EXERCISE INSTRUCTIONS:
Please count how many lines in the entries below contain "from" and reply with the figure alone.
━━━━━ DATA TO EXAMINE ━━━━━
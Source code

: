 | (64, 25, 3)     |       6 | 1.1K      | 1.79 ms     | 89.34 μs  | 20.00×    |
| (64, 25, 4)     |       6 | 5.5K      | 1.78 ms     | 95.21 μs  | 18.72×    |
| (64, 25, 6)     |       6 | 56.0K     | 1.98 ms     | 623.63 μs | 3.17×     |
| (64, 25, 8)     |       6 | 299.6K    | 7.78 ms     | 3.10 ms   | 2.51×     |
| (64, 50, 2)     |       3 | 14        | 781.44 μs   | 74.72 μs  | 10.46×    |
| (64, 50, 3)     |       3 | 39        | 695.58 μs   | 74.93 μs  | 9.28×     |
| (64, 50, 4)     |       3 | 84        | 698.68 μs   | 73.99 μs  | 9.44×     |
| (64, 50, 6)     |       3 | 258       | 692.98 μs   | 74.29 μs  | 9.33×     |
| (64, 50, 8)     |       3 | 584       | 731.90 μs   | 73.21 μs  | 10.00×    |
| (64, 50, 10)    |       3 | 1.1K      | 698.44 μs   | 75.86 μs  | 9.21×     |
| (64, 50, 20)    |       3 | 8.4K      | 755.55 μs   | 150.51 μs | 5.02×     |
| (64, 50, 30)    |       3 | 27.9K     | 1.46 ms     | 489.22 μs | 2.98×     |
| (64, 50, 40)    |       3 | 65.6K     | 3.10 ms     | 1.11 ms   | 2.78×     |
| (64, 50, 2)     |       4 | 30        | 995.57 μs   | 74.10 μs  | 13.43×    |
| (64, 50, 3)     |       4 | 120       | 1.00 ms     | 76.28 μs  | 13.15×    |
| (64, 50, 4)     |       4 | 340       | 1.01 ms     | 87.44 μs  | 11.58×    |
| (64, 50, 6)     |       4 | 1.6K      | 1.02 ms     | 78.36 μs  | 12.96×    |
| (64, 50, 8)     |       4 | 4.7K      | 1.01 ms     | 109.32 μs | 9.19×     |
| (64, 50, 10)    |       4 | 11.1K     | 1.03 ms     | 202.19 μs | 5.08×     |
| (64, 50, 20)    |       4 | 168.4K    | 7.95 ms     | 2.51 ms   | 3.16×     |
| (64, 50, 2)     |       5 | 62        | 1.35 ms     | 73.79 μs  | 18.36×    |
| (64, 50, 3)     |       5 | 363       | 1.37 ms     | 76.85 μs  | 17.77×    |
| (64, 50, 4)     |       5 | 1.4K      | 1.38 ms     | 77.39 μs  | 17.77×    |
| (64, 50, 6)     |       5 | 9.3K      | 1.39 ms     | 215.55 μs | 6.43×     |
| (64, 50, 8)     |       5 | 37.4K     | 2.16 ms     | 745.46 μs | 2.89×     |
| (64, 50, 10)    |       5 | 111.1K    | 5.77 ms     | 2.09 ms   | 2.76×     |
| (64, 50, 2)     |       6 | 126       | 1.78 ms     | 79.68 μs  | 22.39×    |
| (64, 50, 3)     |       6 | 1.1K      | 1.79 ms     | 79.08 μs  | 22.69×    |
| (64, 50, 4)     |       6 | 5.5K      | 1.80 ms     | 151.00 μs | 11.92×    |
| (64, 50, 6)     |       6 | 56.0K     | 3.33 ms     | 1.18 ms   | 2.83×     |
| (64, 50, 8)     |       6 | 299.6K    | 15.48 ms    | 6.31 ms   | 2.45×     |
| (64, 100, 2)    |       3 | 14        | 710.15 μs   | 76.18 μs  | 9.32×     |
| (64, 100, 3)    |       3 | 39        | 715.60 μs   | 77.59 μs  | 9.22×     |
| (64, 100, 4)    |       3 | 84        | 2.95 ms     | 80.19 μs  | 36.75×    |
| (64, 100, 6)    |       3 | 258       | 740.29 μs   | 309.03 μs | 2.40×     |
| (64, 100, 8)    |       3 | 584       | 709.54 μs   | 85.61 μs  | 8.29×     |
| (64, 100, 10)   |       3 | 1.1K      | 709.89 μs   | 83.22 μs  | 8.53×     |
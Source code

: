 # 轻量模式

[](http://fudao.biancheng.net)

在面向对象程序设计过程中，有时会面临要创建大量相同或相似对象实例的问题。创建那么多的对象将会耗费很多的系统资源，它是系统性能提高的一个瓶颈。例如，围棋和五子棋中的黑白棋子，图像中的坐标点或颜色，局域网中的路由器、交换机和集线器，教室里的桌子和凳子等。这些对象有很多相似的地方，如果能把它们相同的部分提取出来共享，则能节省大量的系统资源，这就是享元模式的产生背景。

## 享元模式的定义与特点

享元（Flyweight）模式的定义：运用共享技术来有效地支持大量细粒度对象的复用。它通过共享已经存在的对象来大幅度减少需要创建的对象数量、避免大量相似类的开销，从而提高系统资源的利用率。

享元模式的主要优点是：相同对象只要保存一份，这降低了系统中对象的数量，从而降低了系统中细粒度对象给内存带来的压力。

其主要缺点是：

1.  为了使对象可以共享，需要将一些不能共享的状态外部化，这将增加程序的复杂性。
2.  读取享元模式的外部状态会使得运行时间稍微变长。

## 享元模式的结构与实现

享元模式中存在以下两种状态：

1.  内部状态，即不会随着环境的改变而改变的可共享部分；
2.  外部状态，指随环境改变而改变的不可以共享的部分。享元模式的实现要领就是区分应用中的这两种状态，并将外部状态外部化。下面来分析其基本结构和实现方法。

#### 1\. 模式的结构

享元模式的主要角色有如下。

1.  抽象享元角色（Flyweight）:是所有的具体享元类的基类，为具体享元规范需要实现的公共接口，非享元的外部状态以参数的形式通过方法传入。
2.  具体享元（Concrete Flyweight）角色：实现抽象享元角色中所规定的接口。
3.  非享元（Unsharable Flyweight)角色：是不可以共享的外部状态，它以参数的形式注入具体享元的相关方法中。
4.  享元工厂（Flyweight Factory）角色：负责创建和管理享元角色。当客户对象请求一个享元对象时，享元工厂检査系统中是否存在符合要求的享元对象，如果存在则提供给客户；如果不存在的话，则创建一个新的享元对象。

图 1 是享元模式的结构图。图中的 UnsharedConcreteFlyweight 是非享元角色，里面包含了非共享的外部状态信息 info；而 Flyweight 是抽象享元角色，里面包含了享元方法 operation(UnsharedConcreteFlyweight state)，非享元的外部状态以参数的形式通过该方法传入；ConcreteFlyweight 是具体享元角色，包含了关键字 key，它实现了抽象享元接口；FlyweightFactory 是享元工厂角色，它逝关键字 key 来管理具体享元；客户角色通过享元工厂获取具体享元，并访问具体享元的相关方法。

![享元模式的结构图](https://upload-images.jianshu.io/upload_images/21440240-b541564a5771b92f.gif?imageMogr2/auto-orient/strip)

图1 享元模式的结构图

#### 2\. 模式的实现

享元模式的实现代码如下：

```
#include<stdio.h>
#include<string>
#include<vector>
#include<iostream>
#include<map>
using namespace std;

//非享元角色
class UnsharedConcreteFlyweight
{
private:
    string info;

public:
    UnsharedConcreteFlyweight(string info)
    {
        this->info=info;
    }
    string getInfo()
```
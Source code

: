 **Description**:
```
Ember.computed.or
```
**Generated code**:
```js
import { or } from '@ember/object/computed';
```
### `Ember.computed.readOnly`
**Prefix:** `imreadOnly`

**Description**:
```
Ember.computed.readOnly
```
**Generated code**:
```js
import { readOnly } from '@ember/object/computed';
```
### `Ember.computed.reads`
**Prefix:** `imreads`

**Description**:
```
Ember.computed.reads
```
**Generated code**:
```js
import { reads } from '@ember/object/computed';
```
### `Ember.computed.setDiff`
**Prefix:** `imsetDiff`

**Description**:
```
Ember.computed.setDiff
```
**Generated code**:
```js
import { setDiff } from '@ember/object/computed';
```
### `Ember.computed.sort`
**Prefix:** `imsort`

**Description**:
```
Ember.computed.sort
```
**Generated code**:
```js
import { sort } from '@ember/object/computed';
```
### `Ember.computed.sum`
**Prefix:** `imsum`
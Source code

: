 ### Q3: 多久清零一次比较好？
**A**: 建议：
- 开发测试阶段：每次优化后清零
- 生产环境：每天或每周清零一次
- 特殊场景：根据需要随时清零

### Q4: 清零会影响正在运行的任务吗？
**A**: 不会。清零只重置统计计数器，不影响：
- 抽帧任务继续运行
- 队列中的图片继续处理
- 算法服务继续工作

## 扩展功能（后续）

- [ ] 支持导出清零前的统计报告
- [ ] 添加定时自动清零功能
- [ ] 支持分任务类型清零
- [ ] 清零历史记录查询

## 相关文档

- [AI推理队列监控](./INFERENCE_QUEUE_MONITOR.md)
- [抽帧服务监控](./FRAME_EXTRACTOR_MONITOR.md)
━━━━━
RESPONSE BELOW:
5